The off-label use of psychoactive drugs in younger patients and the lack of adequate clinical evidence in this population have been sources of controversy. The varying degrees of suicide risk associated with antidepressant use among pediatric and adolescent populations and adult age groups is an example of the complex effects that require more clinical studies. Misconceptions about mental illness have exacerbated public confusion over medications to treat these disorders.


In recent years, atypical antipsychotics have been the subject of emerging safety concerns, especially regarding glucose metabolism and significant weight gain, which led the FDA to mandate a label warning for all atypical antipsychotics (Psychiatric News, October 17, 2003).

These adverse effects in adult patients were similarly observed in pediatric studies. Weight gain linked to risperidone was reported in 14 percent of 103 patients who participated in the long-term, open-label extension of one of the schizophrenia studies assessed by the FDA. The average weight increase was 9.0 kg (19.8 lb) after eight months. In the three-week clinical trial of children with bipolar I disorder, a significantly higher weight gain was seen in the risperidone group than in the placebo group.

Another notable adverse effect seen in pediatric as well as adult patients taking atypical antipsychotics is elevated prolactin levels, which were as frequent as 87 percent in these pediatric trials. Milk production and enlarged breasts have also been reported.

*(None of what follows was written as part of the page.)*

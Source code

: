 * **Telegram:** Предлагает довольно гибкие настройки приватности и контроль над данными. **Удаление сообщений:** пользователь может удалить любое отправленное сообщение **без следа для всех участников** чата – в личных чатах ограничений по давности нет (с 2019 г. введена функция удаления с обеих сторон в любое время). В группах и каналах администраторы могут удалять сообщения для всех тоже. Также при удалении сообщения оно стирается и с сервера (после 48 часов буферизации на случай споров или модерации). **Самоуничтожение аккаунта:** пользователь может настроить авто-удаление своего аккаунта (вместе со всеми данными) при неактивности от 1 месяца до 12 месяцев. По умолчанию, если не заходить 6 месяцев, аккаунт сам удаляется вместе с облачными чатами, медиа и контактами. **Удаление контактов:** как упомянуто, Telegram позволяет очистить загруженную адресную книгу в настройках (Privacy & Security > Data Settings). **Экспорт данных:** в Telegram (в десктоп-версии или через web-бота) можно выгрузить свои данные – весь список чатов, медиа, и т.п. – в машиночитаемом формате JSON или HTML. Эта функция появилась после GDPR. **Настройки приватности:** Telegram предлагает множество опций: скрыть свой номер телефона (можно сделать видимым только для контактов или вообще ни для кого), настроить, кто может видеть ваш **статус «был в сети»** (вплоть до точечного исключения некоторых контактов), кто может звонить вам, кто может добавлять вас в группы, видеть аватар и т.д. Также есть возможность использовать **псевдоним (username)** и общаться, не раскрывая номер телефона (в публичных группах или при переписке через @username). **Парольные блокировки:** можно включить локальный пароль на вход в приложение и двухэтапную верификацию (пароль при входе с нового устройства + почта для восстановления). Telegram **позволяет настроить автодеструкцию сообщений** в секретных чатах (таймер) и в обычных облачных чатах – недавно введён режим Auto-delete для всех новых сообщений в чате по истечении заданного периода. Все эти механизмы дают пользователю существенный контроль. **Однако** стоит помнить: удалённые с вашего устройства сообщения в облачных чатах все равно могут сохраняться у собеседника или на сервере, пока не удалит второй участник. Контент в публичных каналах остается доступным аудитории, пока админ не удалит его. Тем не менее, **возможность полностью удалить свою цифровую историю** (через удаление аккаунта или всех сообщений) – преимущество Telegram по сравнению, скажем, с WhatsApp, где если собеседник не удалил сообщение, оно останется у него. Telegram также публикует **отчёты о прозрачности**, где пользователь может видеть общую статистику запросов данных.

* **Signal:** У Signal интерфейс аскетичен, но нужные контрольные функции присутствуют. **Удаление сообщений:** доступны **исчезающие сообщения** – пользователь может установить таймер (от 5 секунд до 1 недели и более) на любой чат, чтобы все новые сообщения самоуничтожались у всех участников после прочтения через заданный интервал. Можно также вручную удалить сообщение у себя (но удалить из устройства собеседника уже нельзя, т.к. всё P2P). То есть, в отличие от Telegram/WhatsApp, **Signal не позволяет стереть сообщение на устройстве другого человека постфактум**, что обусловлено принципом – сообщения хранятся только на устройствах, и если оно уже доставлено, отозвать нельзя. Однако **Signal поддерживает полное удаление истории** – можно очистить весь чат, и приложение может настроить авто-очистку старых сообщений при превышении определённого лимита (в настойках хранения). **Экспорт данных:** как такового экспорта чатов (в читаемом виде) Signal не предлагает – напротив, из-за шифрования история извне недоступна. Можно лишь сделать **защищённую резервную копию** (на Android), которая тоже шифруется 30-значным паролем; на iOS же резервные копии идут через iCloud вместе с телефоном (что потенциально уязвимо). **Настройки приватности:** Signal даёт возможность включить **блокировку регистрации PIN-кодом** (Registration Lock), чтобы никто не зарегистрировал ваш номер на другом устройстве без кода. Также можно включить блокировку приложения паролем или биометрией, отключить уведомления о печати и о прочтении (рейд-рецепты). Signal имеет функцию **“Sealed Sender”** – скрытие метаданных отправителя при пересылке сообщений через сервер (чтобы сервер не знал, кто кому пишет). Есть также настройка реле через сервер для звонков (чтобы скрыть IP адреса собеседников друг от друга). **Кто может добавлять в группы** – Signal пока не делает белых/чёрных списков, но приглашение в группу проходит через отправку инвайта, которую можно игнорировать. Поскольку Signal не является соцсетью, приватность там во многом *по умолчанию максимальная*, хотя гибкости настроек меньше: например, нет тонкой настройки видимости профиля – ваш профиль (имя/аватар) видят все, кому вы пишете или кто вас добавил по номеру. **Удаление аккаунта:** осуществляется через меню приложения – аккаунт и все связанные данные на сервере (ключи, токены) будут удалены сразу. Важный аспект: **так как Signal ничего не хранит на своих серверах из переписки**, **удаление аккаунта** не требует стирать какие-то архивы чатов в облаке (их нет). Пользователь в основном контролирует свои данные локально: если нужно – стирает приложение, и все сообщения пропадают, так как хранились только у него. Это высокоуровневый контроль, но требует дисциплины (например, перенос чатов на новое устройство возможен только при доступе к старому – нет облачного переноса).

The recommended risperidone dosage for adolescents with schizophrenia is initially 0.5 mg daily, titrated upward by 0.5 to 1 mg daily depending on tolerability, up to a maximum of 3 mg daily. For the treatment of bipolar mania in pediatric patients, risperidone should be initiated at 0.5 mg once daily and titrated upward by 0.5 to 1 mg daily as tolerated, to a target dose of 2.5 mg daily.

Thomas Laughren, M.D., director of the FDA's Division of Psychiatry Products, and Dianne Murphy, M.D., director of its office of Pediatric Therapeutics, both emphasized at the press conference that the dose and response data obtained from these studies provide important insight for practitioners when they treat younger patients. A key finding "is that there didn't seem to be any higher efficacy from the higher doses compared to the lower doses," said Laughren. "We see this as a major benefit coming out of the pediatric program, which is a better understanding of dose response."

Laughren acknowledged that the agency's requests for pediatric studies had been issued for other antipsychotics and that studies of those drugs are underway or under review.

The updated prescribing information for risperidone is posted at<www.risperdal.com/risperdal/shared/pi/risperdal.pdf>.